## What you need to do:
Repeat every line of the data verbatim.

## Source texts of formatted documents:
>>>

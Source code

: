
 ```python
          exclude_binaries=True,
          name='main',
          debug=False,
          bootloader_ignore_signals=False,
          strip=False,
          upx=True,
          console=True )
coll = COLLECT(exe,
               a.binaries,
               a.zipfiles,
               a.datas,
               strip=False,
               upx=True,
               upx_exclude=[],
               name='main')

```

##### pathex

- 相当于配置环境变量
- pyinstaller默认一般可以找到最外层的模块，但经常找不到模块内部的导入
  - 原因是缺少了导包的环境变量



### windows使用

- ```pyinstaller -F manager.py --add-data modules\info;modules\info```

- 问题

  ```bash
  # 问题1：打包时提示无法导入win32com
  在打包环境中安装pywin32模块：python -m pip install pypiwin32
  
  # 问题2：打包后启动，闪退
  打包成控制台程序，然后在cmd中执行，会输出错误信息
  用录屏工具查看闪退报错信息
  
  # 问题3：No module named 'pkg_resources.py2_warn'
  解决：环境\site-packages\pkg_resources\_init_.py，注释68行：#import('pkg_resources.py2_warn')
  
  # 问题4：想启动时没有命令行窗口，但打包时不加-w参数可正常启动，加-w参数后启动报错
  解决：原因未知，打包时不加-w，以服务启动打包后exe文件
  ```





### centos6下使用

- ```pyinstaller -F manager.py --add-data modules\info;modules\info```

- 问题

<<<

## Solution for this exercise:
Source code

:
 ```python
          exclude_binaries=True,
          name='main',
          debug=False,
          bootloader_ignore_signals=False,
          strip=False,
          upx=True,
          console=True )
coll = COLLECT(exe,
               a.binaries,
               a.zipfiles,
               a.datas,
               strip=False,
               upx=True,
               upx_exclude=[],
               name='main')

```

##### pathex

- 相当于配置环境变量
- pyinstaller默认一般可以找到最外层的模块，但经常找不到模块内部的导入
  - 原因是缺少了导包的环境变量



### windows使用

- ```pyinstaller -F manager.py --add-data modules\info;modules\info```

- 问题

  ```bash
  # 问题1：打包时提示无法导入win32com
  在打包环境中安装pywin32模块：python -m pip install pypiwin32
  
  # 问题2：打包后启动，闪退
  打包成控制台程序，然后在cmd中执行，会输出错误信息
  用录屏工具查看闪退报错信息
  
  # 问题3：No module named 'pkg_resources.py2_warn'
  解决：环境\site-packages\pkg_resources\_init_.py，注释68行：#import('pkg_resources.py2_warn')
  
  # 问题4：想启动时没有命令行窗口，但打包时不加-w参数可正常启动，加-w参数后启动报错
  解决：原因未知，打包时不加-w，以服务启动打包后exe文件
  ```





### centos6下使用

- ```pyinstaller -F manager.py --add-data modules\info;modules\info```

- 问题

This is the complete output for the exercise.